> [Assignment]:
Retrieve all lines below that have the string "Pattern".

***

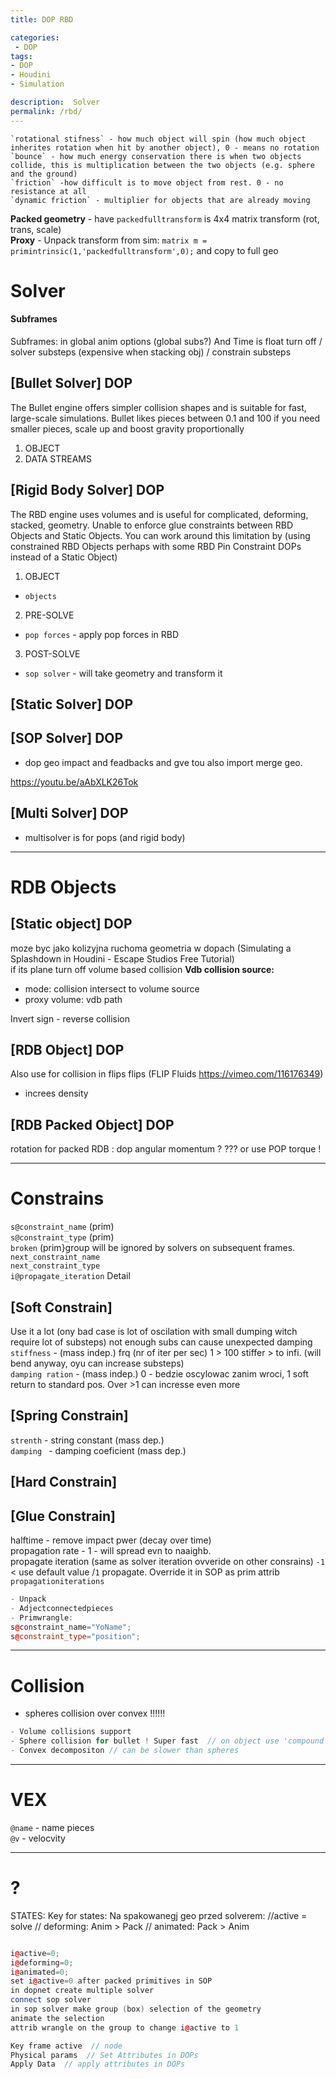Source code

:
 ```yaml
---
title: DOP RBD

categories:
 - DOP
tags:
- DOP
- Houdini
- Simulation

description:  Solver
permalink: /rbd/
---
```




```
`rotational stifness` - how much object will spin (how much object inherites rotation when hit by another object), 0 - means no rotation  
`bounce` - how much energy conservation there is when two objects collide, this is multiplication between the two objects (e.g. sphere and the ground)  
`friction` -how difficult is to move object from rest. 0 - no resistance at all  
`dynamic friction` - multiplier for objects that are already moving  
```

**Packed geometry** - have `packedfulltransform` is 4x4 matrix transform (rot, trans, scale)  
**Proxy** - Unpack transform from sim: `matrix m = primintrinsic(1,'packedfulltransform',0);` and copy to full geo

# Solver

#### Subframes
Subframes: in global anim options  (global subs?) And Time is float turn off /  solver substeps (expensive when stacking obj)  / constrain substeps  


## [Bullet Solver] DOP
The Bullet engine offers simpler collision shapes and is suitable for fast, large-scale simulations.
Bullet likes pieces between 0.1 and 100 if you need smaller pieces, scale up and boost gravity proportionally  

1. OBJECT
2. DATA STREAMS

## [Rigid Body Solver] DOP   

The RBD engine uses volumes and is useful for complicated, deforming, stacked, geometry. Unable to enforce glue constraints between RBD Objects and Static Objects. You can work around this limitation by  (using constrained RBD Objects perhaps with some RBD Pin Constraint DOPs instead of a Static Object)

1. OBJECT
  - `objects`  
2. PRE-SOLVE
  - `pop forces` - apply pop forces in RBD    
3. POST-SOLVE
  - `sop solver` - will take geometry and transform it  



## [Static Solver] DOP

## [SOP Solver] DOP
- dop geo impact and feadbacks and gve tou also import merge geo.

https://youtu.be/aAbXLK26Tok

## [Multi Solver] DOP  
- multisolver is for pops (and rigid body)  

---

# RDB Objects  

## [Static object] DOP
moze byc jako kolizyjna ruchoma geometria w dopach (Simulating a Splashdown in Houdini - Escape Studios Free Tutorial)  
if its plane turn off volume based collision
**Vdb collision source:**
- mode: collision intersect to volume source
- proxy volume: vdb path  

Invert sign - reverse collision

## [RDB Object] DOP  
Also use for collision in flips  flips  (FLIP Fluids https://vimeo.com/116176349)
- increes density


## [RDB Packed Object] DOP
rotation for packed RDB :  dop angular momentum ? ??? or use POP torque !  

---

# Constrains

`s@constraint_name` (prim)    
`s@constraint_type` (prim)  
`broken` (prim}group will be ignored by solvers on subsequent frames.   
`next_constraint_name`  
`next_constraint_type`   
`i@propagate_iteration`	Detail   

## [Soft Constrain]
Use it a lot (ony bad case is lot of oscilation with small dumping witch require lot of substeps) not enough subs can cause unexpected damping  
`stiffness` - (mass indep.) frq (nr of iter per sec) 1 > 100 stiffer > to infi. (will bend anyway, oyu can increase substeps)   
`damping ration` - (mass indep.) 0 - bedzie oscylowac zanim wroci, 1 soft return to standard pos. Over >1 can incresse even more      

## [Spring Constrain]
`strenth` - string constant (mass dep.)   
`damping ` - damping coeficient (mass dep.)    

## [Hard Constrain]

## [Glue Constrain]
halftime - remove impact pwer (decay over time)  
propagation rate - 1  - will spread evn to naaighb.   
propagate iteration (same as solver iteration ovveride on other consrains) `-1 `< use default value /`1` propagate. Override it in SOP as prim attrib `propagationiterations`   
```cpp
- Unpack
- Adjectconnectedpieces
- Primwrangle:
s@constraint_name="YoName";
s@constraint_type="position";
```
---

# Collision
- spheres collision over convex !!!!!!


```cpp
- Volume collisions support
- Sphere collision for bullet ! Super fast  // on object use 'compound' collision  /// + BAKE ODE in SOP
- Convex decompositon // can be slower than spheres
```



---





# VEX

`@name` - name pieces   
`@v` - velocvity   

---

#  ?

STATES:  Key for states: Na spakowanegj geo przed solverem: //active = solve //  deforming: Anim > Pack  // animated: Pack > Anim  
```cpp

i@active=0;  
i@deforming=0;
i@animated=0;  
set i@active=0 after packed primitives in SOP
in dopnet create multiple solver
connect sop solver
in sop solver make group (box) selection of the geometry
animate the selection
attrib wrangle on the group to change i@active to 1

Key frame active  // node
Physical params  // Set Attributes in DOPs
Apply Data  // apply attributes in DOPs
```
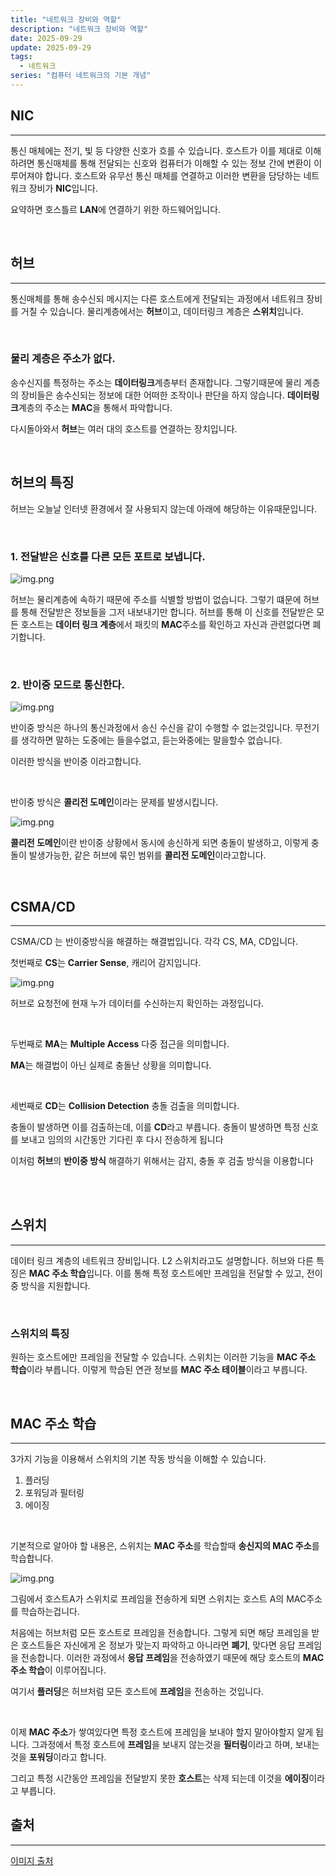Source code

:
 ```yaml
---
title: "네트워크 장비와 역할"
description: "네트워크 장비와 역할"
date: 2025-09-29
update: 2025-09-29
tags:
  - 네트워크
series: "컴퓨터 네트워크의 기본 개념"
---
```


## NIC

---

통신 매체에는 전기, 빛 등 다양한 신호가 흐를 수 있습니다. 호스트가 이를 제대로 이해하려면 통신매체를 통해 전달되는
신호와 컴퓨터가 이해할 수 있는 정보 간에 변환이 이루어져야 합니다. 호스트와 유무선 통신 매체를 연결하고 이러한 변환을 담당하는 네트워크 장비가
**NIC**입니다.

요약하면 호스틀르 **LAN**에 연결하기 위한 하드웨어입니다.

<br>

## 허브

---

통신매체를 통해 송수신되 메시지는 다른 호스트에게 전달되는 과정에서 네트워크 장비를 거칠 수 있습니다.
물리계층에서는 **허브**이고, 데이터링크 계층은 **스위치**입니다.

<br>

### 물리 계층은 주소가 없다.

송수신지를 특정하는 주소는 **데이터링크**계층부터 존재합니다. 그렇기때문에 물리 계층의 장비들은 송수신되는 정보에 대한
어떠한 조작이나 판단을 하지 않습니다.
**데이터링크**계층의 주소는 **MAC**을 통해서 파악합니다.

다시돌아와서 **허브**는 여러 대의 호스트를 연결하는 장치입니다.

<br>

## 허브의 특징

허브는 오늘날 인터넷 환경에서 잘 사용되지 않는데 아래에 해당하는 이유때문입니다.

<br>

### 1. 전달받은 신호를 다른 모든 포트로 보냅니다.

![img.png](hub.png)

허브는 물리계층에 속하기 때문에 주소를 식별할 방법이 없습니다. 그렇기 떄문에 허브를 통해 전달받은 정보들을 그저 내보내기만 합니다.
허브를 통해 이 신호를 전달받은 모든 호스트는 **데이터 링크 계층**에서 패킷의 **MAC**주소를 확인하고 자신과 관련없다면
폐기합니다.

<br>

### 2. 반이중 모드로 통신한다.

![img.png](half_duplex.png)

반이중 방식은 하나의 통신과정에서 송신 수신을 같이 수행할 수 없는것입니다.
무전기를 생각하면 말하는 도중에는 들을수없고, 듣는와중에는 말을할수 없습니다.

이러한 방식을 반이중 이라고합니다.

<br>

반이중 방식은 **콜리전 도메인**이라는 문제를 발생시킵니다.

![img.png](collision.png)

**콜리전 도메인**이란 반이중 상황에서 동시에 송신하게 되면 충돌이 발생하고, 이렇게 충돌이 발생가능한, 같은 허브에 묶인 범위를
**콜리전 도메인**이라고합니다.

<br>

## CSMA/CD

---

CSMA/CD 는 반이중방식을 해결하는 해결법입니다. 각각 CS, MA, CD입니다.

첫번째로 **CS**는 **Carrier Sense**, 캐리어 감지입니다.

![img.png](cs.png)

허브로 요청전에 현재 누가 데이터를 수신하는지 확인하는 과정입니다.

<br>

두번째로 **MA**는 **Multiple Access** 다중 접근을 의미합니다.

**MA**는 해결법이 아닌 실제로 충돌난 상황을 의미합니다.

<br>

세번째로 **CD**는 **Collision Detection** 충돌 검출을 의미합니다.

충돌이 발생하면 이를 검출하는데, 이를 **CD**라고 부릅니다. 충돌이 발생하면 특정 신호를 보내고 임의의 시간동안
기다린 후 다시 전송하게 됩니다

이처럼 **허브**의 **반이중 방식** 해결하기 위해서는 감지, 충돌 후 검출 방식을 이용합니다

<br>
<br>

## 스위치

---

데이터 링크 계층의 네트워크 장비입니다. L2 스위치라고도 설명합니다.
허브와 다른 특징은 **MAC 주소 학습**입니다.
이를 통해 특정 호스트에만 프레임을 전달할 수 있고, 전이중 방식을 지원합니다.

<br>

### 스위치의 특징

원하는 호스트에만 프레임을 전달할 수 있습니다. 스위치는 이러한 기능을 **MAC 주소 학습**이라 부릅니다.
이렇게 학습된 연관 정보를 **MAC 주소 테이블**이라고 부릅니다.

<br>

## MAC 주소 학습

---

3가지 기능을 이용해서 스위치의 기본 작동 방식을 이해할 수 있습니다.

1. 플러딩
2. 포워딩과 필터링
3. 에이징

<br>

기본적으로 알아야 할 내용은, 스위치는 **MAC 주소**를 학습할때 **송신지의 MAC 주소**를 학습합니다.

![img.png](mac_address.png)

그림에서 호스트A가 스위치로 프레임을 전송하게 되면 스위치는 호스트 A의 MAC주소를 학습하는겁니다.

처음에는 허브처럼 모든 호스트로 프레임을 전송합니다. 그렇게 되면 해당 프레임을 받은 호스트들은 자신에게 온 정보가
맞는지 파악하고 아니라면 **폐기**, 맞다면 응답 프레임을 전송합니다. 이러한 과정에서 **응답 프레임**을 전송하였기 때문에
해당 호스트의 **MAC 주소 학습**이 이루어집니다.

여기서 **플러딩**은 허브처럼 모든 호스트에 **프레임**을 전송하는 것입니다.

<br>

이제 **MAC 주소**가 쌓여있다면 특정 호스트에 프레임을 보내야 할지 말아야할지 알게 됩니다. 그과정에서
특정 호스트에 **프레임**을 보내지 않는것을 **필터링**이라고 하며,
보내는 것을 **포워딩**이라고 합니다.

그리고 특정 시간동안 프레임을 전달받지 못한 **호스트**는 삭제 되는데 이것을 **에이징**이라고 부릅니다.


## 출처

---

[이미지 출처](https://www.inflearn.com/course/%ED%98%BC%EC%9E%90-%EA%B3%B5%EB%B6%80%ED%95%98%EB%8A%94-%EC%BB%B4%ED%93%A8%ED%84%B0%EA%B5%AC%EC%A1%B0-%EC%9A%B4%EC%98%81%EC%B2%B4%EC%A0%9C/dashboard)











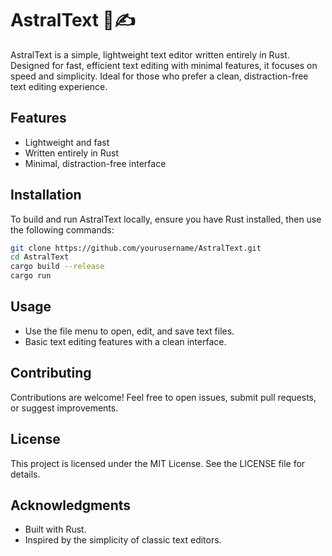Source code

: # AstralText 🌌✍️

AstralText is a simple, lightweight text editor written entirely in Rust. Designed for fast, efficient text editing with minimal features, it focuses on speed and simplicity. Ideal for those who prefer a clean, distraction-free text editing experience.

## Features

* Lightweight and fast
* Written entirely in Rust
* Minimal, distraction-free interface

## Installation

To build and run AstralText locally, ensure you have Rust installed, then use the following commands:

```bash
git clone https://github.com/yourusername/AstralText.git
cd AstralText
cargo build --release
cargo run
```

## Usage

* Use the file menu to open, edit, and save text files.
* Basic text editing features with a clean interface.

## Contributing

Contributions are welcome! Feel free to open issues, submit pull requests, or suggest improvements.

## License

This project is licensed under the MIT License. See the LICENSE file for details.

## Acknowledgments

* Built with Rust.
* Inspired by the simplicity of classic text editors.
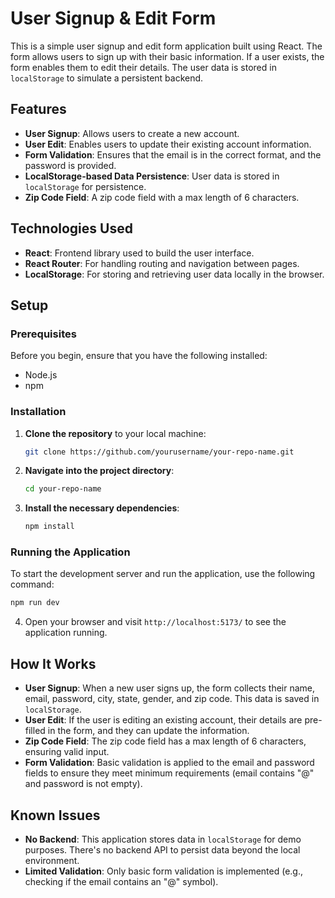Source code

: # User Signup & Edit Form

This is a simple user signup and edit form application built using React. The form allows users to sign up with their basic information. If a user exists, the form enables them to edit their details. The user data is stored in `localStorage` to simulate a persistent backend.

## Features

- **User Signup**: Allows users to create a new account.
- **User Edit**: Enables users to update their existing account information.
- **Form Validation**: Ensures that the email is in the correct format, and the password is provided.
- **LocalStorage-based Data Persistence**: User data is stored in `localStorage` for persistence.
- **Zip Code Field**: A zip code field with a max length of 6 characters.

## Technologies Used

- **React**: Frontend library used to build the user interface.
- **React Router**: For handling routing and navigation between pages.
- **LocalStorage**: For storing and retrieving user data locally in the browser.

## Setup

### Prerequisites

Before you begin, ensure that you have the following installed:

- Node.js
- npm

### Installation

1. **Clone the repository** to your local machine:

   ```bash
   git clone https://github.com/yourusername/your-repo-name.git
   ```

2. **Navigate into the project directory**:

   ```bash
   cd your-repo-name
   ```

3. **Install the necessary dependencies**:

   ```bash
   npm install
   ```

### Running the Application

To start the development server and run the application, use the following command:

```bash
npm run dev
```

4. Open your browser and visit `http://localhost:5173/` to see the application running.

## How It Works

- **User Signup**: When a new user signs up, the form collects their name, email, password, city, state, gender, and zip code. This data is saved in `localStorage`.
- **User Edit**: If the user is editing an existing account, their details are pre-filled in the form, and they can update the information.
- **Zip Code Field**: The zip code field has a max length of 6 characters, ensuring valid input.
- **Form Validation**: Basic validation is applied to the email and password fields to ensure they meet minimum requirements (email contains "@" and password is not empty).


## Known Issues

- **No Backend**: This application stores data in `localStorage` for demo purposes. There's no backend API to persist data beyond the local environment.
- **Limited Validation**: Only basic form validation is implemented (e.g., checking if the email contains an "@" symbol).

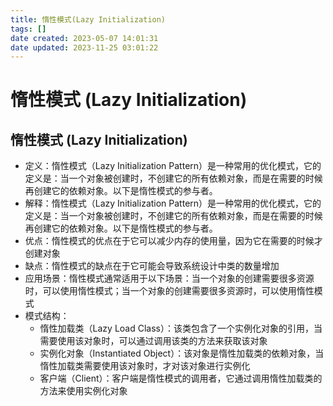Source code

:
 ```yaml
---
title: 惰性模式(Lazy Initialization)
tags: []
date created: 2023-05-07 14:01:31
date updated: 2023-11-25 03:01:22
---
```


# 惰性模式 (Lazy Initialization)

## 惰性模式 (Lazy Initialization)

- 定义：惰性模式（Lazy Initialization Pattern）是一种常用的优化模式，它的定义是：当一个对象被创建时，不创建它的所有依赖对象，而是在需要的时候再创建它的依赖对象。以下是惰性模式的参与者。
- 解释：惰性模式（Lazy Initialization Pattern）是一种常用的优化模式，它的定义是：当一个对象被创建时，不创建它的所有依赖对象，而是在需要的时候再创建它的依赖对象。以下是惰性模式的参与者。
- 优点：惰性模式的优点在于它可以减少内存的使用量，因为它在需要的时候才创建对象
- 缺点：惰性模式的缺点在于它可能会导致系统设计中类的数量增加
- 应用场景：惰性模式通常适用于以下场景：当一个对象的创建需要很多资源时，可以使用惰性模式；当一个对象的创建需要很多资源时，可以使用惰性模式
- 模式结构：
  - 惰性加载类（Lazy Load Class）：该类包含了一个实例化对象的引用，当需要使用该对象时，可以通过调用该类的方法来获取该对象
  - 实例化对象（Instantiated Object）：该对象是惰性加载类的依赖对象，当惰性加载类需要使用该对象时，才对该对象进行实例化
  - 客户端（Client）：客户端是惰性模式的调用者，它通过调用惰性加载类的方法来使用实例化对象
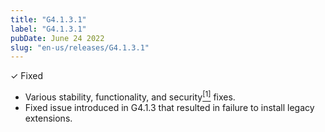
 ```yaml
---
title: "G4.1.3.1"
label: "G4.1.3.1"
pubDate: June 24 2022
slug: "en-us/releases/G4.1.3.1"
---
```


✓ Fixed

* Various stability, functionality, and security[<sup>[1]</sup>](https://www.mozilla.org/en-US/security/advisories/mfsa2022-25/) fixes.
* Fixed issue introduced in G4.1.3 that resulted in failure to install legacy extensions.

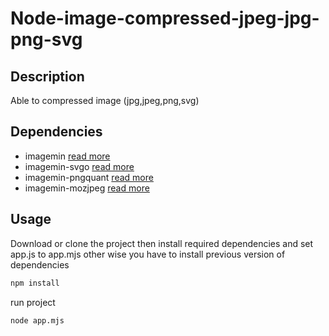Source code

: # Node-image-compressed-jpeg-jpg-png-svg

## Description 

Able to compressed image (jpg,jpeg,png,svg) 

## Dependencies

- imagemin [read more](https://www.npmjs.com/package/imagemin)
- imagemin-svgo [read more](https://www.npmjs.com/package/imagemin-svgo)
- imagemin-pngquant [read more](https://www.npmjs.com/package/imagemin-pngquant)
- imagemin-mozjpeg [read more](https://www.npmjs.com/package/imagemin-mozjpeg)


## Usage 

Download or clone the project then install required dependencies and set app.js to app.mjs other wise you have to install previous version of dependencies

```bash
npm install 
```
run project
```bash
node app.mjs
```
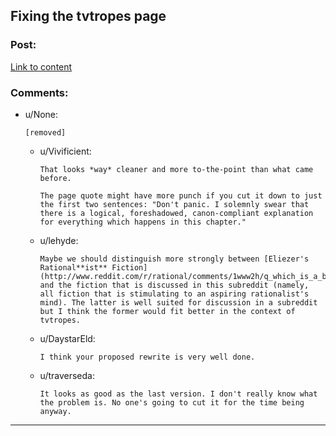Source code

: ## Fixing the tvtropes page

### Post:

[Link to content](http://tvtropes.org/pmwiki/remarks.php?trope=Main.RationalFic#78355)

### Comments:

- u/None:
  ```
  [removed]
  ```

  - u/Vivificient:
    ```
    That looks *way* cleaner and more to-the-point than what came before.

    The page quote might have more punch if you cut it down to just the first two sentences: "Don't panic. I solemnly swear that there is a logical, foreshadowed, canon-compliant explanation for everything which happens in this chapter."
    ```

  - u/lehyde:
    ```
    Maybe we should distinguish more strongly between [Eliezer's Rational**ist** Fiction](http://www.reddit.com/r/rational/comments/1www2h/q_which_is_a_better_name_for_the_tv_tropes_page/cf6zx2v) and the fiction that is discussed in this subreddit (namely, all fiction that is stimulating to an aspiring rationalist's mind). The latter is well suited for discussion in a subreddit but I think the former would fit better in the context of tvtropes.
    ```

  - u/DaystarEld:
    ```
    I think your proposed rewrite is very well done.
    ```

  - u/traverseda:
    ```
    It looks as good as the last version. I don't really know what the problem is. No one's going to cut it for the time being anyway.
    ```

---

***

> [Solution to this task]:
- 定义：惰性模式（Lazy Initialization Pattern）是一种常用的优化模式，它的定义是：当一个对象被创建时，不创建它的所有依赖对象，而是在需要的时候再创建它的依赖对象。以下是惰性模式的参与者。
- 解释：惰性模式（Lazy Initialization Pattern）是一种常用的优化模式，它的定义是：当一个对象被创建时，不创建它的所有依赖对象，而是在需要的时候再创建它的依赖对象。以下是惰性模式的参与者。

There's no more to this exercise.